Mercedes-Benz inadvertently leaked the private data of some of its customers. The good news is that the number of affected people was alleged to have capped somewhere around one thousand at the time of this writing. But the bad news is that this wasn’t like having your e-mail or phone number getting out there. Contents reportedly included customers’ social security numbers, self-reported credit scores, driver licenses, addresses, and credit card information.
While the odds of you personally being affected remain low, the circumstances in which this took place are becoming increasingly common. Customers and interested buyers entering personal data into company and dealer websites between 2014 and 2017 had their data stored via a cloud storage platform. But it wasn’t as secure as it should be and Mercedes is now blaming the vendor for the security breach and subsequent embarrassment.
Unfortunately, the compensation the manufacturer is willing to offer leaves a lot to be desired and it sounds like there’s more digging to be done before we can definitively anything about the scope of the problem. It’s slightly odd that it would be limited to just a thousand people when the cloud storage platform became a receptacle for consumer data coming in from numerous sources and spanning several years.
Mercedes is offering people who had their data left out in the wind a complimentary two-year subscription to a credit-monitoring service. That could be especially handy if someone uses the breach to steal your identity and rack up a bunch of debt. But it hardly seems like sufficient compensation for someone who had their private information mishandled. For what it’s worth, the company is claiming it has the whole thing handled.
“Data security is a serious matter for MBUSA,” stated the manufacturer in an apologetic release. “Our vendor confirmed that the issue is corrected and that such an event cannot be replicated. We will continue our investigation to ensure that this situation is properly addressed.”
The investigation was initiated to assess the accessibility of approximately 1.6 million unique records. The vast majority of these records included information such as name, address, emails, phone numbers, and some purchased vehicle information. However, MBUSA would like to stress that a review of the total data entry record set determined that less than 1,000 individual Mercedes-Benz customers and interested buyers had additional personal information in a publicly accessible state. Mercedes-Benz USA has already begun notifying individuals, whose additional information was accessible, about this incident. Any individual who had credit card information, a driver’ s license number or a social security number included in the data will be offered complimentary 24-month subscription to a credit monitoring service. We will also notify the appropriate government agencies.
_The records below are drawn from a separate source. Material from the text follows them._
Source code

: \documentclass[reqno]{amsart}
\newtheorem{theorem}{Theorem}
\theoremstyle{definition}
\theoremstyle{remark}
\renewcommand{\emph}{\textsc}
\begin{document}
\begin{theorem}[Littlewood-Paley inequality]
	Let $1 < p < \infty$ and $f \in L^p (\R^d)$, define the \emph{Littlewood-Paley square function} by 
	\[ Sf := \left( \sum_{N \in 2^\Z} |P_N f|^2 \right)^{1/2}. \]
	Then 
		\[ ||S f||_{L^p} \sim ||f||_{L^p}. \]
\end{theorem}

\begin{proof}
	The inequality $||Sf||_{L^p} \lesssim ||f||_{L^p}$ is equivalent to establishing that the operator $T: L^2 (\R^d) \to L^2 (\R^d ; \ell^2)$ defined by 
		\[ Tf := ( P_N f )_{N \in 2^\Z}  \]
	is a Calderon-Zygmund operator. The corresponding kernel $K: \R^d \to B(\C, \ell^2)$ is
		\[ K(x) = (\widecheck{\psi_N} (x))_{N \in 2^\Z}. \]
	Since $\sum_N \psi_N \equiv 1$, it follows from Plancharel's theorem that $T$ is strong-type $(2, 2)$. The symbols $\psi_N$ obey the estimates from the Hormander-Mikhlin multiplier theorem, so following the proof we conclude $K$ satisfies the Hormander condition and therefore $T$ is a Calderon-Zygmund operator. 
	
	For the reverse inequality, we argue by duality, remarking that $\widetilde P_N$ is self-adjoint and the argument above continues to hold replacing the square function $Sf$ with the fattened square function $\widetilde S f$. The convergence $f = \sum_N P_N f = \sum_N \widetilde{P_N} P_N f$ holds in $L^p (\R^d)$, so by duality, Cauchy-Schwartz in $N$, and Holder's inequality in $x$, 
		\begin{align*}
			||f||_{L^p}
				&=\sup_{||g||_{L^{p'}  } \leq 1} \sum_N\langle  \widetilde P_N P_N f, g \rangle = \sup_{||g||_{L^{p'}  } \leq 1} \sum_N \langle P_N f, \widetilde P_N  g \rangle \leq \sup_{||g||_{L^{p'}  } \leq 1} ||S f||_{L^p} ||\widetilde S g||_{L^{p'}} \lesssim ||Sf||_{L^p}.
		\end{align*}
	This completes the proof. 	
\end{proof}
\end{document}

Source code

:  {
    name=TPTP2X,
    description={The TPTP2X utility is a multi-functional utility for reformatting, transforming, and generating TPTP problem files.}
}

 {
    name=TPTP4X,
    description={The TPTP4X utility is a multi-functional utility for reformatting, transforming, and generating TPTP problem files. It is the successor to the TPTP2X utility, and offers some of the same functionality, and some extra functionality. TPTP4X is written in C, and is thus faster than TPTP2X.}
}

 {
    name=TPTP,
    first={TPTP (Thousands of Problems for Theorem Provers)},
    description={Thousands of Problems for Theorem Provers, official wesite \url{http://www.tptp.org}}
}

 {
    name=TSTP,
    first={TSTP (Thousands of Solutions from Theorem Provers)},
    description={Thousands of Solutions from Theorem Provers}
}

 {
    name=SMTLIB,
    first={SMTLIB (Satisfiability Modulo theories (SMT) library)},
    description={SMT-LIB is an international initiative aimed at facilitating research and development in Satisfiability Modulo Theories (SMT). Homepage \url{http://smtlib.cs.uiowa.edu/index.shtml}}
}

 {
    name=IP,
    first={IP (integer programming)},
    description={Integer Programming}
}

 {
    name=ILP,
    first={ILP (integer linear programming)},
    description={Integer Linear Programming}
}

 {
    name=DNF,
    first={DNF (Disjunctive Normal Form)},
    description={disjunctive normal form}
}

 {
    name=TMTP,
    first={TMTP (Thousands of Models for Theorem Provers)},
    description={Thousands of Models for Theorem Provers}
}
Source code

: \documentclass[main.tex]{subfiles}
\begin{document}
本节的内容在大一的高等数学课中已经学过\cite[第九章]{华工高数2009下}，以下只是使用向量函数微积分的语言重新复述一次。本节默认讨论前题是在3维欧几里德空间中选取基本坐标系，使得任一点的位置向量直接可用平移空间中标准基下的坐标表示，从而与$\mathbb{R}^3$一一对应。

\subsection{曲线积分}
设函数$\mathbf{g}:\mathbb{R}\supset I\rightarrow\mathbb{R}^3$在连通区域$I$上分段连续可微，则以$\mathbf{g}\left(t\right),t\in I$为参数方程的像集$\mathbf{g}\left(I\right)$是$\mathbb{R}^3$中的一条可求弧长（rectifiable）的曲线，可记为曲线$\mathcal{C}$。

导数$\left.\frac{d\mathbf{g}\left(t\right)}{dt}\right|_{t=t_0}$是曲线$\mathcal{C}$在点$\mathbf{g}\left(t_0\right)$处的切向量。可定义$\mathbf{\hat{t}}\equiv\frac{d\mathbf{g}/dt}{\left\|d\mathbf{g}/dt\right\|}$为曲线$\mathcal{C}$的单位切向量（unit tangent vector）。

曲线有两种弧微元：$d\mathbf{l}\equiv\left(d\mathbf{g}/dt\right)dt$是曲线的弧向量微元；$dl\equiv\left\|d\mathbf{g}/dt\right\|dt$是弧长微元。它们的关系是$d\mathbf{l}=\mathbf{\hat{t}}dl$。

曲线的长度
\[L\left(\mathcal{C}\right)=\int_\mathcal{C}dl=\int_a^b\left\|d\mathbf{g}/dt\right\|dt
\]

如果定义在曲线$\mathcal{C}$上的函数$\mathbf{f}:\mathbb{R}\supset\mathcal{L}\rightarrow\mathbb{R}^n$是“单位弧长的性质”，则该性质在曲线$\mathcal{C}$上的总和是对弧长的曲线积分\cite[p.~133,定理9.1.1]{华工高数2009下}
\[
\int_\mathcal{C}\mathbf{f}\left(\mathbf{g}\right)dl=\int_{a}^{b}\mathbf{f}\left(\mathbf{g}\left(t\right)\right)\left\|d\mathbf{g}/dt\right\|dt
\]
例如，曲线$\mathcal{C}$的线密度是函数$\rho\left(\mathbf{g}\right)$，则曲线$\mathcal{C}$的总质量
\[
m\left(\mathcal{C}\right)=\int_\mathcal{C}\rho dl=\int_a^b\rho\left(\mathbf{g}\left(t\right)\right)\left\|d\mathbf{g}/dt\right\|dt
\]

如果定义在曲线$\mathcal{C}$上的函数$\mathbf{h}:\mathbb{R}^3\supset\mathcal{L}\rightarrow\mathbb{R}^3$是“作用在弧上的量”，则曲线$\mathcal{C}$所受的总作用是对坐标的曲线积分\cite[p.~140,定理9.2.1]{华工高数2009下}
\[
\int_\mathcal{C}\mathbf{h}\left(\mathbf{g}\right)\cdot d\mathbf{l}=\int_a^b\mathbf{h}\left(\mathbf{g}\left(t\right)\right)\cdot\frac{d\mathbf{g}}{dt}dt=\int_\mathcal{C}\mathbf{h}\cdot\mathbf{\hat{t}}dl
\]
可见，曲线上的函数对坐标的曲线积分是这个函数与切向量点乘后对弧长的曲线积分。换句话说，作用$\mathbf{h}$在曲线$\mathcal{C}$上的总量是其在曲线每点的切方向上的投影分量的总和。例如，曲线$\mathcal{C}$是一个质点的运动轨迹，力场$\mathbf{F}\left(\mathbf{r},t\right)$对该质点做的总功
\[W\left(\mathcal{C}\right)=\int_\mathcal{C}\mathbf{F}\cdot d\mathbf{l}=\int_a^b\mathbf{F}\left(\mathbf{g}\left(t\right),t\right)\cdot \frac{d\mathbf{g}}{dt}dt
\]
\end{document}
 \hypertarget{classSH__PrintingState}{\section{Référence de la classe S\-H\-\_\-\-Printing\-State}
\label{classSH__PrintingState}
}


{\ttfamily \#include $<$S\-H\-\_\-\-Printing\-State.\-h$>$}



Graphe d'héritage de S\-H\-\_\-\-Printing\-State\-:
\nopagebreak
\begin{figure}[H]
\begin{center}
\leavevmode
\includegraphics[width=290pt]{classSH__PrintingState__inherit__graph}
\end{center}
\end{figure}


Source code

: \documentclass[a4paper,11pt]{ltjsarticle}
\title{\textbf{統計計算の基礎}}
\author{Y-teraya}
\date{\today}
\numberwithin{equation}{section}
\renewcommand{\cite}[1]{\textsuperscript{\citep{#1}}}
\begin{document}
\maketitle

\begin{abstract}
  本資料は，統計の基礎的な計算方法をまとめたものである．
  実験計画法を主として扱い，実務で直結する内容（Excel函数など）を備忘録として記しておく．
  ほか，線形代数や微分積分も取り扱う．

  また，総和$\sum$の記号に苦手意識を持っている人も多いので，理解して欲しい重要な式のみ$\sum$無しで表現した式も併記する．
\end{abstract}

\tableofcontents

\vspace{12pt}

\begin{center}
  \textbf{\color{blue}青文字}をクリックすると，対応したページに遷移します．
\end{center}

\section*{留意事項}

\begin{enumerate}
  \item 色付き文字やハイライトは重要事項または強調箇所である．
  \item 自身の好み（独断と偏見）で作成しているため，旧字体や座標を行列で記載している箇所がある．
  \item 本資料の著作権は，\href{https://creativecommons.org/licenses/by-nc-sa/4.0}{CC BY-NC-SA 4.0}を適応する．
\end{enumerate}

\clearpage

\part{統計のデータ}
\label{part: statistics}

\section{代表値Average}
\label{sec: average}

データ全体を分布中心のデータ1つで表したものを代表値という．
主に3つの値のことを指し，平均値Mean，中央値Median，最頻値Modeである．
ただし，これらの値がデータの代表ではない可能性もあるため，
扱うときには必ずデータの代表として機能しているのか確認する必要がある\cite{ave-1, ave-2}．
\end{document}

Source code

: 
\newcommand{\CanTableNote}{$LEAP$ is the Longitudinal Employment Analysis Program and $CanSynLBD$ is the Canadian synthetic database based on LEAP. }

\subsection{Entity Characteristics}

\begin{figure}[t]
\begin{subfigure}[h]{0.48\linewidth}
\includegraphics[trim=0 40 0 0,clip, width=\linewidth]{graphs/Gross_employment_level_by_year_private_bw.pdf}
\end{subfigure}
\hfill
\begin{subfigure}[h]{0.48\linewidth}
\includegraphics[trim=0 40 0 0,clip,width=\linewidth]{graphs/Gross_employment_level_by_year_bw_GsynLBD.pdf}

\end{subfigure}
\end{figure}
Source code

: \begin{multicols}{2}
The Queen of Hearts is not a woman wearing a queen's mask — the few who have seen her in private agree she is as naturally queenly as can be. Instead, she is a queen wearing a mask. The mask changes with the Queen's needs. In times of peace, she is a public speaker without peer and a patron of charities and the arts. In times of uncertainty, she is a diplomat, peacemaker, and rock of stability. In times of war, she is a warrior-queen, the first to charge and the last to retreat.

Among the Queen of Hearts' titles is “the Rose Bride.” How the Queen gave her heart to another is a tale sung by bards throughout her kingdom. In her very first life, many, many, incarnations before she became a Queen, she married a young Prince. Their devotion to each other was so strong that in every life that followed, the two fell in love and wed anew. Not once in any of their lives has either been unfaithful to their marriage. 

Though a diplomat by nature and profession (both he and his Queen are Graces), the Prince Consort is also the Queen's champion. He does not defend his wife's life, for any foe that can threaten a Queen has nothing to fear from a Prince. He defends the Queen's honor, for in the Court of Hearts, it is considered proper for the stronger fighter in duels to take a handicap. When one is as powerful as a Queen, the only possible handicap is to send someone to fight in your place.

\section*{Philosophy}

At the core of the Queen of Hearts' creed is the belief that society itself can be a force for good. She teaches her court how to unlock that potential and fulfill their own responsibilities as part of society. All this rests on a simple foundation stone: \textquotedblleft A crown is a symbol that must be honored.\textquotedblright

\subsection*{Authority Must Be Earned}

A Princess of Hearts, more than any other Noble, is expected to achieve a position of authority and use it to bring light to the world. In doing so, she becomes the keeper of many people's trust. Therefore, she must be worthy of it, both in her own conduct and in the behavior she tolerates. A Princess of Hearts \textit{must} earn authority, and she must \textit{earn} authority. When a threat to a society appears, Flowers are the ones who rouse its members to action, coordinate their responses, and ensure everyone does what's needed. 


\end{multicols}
Any individuals who have questions or concerns about this incident should contact the Mercedes-Benz Customer Assistance Center at 1-800-367-6372.
This is the kind of stuff that has me often playing the skeptic when it comes to the automotive industry’s current infatuation with consumer data and cloud-based storage solutions. While dumping information onto the cloud helps it avoid it becoming subject to physical harm (e.g. natural disasters), you’re effectively handing it all over to a third party that can do whatever it likes and making it vulnerable to their screwups. And all the conveniences of being able to access files anywhere do pose a few alternative security risks.
Though we don’t have a sound solution other than recommending you think twice before handing sensitive info over to any organization. Businesses the world over are now heavily reliant on cloud-based storage and keen to hoover up as much data as they can find.